Dizionario delle teologie femministe: AGAPE

AGAPE

Che relazione esiste fra amicizia , desiderio e agape, la parola greca che indica l’amore nella LXX e nel Nuovo Testamento ? Questa domanda ha diviso i cristiani sin da quando Gesù ha ribadito il comandamento mosaico dell’amore , e le radici del disaccordo si possono trovare nelle Scritture stesse. Nella LXX, agape traduce una parola ebraica (‘aheb) che indica numerose e, forse, anche disparate sfaccettature dell’amore : il desiderio che si desta , come nel Cantico dei Cantici; la brama disperata , come nei Salmi; la fedeltà risoluta, come nel Deuteronomio. La parabola del buon samaritano aggiunge un vero livello: l’agape deve manifestarsi in modo universale.

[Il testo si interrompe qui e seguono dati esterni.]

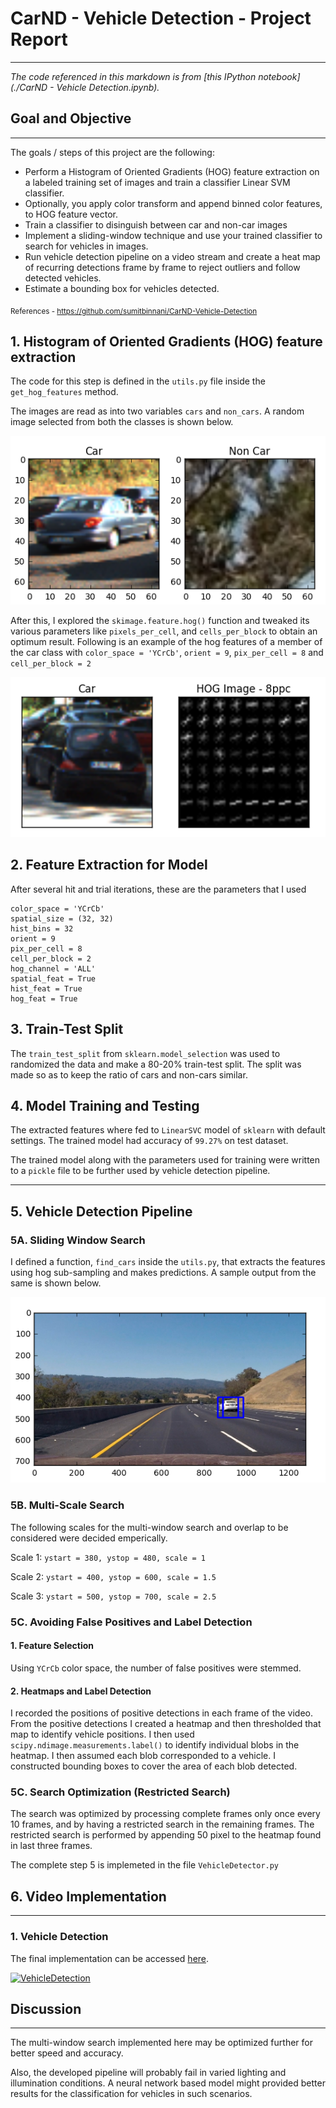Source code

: # CarND - Vehicle Detection - Project Report

***

_The code referenced in this markdown is from [this IPython notebook](./CarND - Vehicle Detection.ipynb)._


## Goal and Objective
---

The goals / steps of this project are the following:
- Perform a Histogram of Oriented Gradients (HOG) feature extraction on a labeled training set of images and train a classifier Linear SVM classifier.
- Optionally, you apply color transform and append binned color features, to HOG feature vector.
- Train a classifier to disinguish between car and non-car images
- Implement a sliding-window technique and use your trained classifier to search for vehicles in images.
- Run vehicle detection pipeline on a video stream and create a heat map of recurring detections frame by frame to reject outliers and follow detected vehicles.
- Estimate a bounding box for vehicles detected.

<sub>References - https://github.com/sumitbinnani/CarND-Vehicle-Detection </sub>


## 1.  Histogram of Oriented Gradients (HOG) feature extraction

The code for this step is defined in the `utils.py` file inside the `get_hog_features` method.  

The images are read as into two variables `cars` and `non_cars`. A random image selected from both the classes is shown below.

![png](./output_images/o1.png)

After this, I explored the `skimage.feature.hog()` function and tweaked its various parameters like `pixels_per_cell`, and `cells_per_block` to obtain an optimum result. Following is an example of the hog features of a member of the car class with `color_space = 'YCrCb'`, `orient = 9`, `pix_per_cell = 8` and `cell_per_block = 2`

![png](./output_images/o2.png)


## 2. Feature Extraction for Model

After several hit and trial iterations, these are the parameters that I used

```
color_space = 'YCrCb'
spatial_size = (32, 32)
hist_bins = 32
orient = 9
pix_per_cell = 8
cell_per_block = 2
hog_channel = 'ALL'
spatial_feat = True
hist_feat = True
hog_feat = True
```


## 3. Train-Test Split 

The `train_test_split` from `sklearn.model_selection` was used to randomized the data and make a 80-20% train-test split. The split was made so as to keep the ratio of cars and non-cars similar.


## 4. Model Training and Testing

The extracted features where fed to `LinearSVC` model of `sklearn` with default settings. The trained model had accuracy of `99.27%` on test dataset. 

The trained model along with the parameters used for training were written to a `pickle` file to be further used by vehicle detection pipeline.

---

## 5. Vehicle Detection Pipeline


### 5A. Sliding Window Search
I defined a function, `find_cars` inside the `utils.py`, that extracts the features using hog sub-sampling and makes predictions. A sample output from the same is shown below.

![png](./output_images/o3.png)


### 5B. Multi-Scale Search

The following scales for the multi-window search and overlap to be considered were decided emperically.

Scale 1: `ystart = 380, ystop = 480, scale = 1`

Scale 2: `ystart = 400, ystop = 600, scale = 1.5`

Scale 3: `ystart = 500, ystop = 700, scale = 2.5`


### 5C. Avoiding False Positives and Label Detection
#### 1. Feature Selection
Using `YCrCb` color space, the number of false positives were stemmed.

#### 2. Heatmaps and Label Detection
I recorded the positions of positive detections in each frame of the video.  From the positive detections I created a heatmap and then thresholded that map to identify vehicle positions.  I then used `scipy.ndimage.measurements.label()` to identify individual blobs in the heatmap.  I then assumed each blob corresponded to a vehicle.  I constructed bounding boxes to cover the area of each blob detected.  


### 5C. Search Optimization (Restricted Search)

The search was optimized by processing complete frames only once every 10 frames, and by having a restricted search in the remaining frames. The restricted search is performed by appending 50 pixel to the heatmap found in last three frames.

The complete step 5 is implemeted in the file `VehicleDetector.py`


## 6. Video Implementation
---

### 1. Vehicle Detection
The final implementation can be accessed [here](https://youtu.be/I1GU_e8Rpzw).

[![VehicleDetection](https://i.ytimg.com/vi/I1GU_e8Rpzw/hqdefault.jpg)](https://youtu.be/I1GU_e8Rpzw)


## Discussion
---
The multi-window search implemented here may be optimized further for better speed and accuracy.
 
Also, the developed pipeline will probably fail in varied lighting and illumination conditions. A neural network based model might provided better results for the classification for vehicles in such scenarios.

Un filone della tradizione cristiana, sostenuto in particolare da Agostino e Tommaso d’Aquino, suggerisce che l’agape sia la prosecuzione dell’amore appassionato per il nostro creatore: Questi autori, quindi, riservano un posto particolare all’amicizia appassionata che deriva dalla nostra relazione con un Dio che ci seduce. Un altro filone, riconoscibile in Lutero e in Kierkegaard, sottolineo le nostre inclinazioni peccaminose, che ostacolano tanto la stabilità quanto l’universalità dell’agape. Questi autori descrivono quindi l’agape come una decisione intenzionale in risposta a un Dio onnipotente.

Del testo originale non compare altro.